[Opening Task inputs section]

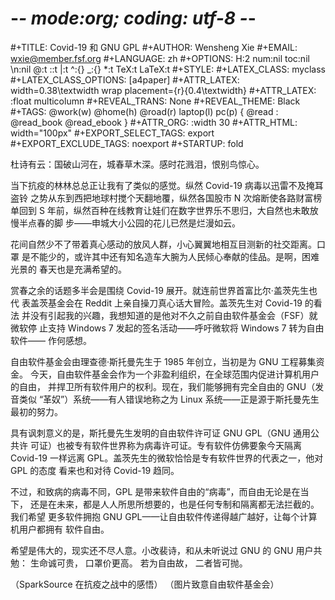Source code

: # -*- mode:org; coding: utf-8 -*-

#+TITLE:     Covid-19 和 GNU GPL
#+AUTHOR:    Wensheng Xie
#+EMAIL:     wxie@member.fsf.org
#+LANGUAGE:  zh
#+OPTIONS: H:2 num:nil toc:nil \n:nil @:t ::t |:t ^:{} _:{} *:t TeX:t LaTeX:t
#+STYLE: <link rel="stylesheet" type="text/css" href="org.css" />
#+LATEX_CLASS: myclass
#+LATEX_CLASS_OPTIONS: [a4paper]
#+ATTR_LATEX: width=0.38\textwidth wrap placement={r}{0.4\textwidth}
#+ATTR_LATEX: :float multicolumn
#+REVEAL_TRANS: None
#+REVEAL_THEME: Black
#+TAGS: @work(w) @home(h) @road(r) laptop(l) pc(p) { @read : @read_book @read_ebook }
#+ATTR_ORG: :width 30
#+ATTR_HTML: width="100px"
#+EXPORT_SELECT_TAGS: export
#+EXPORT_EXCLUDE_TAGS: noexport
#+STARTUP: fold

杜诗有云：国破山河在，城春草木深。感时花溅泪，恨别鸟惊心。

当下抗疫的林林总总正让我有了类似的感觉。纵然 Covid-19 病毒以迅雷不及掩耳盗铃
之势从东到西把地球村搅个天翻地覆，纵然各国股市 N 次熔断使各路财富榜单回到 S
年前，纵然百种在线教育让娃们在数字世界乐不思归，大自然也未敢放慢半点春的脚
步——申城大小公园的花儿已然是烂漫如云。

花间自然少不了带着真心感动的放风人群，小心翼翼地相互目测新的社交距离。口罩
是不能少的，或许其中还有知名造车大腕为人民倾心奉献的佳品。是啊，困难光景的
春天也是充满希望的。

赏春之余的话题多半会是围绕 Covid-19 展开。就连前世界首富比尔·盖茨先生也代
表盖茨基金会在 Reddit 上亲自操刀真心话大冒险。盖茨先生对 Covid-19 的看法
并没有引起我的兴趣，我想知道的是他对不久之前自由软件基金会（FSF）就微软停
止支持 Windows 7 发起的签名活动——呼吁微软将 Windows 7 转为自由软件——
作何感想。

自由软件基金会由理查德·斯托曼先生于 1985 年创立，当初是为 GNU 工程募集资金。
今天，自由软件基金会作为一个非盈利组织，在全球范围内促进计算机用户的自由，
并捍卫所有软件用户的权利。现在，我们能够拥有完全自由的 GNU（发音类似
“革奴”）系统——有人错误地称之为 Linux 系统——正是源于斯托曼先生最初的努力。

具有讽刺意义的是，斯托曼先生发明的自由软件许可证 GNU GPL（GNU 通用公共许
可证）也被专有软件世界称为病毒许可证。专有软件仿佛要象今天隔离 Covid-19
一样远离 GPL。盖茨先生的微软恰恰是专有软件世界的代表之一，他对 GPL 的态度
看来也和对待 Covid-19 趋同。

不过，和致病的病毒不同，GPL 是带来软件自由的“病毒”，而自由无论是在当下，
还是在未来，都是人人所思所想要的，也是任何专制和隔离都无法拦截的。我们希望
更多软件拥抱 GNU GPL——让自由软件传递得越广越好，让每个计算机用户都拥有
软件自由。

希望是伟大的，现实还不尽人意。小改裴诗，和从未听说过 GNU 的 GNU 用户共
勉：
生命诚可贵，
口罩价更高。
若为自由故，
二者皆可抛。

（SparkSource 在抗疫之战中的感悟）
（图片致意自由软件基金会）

[Closing Task inputs section]
[Opening Task inputs section]

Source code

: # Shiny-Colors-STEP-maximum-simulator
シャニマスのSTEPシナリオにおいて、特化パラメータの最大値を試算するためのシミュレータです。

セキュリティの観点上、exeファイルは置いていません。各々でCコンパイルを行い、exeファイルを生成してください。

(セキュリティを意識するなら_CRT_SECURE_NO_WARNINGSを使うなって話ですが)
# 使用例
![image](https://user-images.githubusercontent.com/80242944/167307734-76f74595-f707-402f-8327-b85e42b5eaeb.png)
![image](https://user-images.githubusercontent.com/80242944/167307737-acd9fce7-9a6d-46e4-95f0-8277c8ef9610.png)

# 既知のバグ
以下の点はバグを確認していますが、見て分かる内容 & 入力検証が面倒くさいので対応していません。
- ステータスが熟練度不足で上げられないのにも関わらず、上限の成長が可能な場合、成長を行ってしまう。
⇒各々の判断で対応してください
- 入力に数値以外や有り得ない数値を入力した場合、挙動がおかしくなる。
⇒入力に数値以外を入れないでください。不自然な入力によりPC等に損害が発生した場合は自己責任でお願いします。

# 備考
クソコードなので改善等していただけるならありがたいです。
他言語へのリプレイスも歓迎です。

[Closing Task inputs section]

In the entries above, the lines from the one bearing "之势从东到西把地球村搅个天翻地覆，纵然各国股市 N 次熔断使各路财富榜单回到 S" up to and including the one bearing "今天，自由软件基金会作为一个非盈利组织，在全球范围内促进计算机用户的自由，" should be transcribed exactly; no other line is wanted.

之势从东到西把地球村搅个天翻地覆，纵然各国股市 N 次熔断使各路财富榜单回到 S
年前，纵然百种在线教育让娃们在数字世界乐不思归，大自然也未敢放慢半点春的脚
步——申城大小公园的花儿已然是烂漫如云。

花间自然少不了带着真心感动的放风人群，小心翼翼地相互目测新的社交距离。口罩
是不能少的，或许其中还有知名造车大腕为人民倾心奉献的佳品。是啊，困难光景的
春天也是充满希望的。

赏春之余的话题多半会是围绕 Covid-19 展开。就连前世界首富比尔·盖茨先生也代
表盖茨基金会在 Reddit 上亲自操刀真心话大冒险。盖茨先生对 Covid-19 的看法
并没有引起我的兴趣，我想知道的是他对不久之前自由软件基金会（FSF）就微软停
止支持 Windows 7 发起的签名活动——呼吁微软将 Windows 7 转为自由软件——
作何感想。

自由软件基金会由理查德·斯托曼先生于 1985 年创立，当初是为 GNU 工程募集资金。
今天，自由软件基金会作为一个非盈利组织，在全球范围内促进计算机用户的自由，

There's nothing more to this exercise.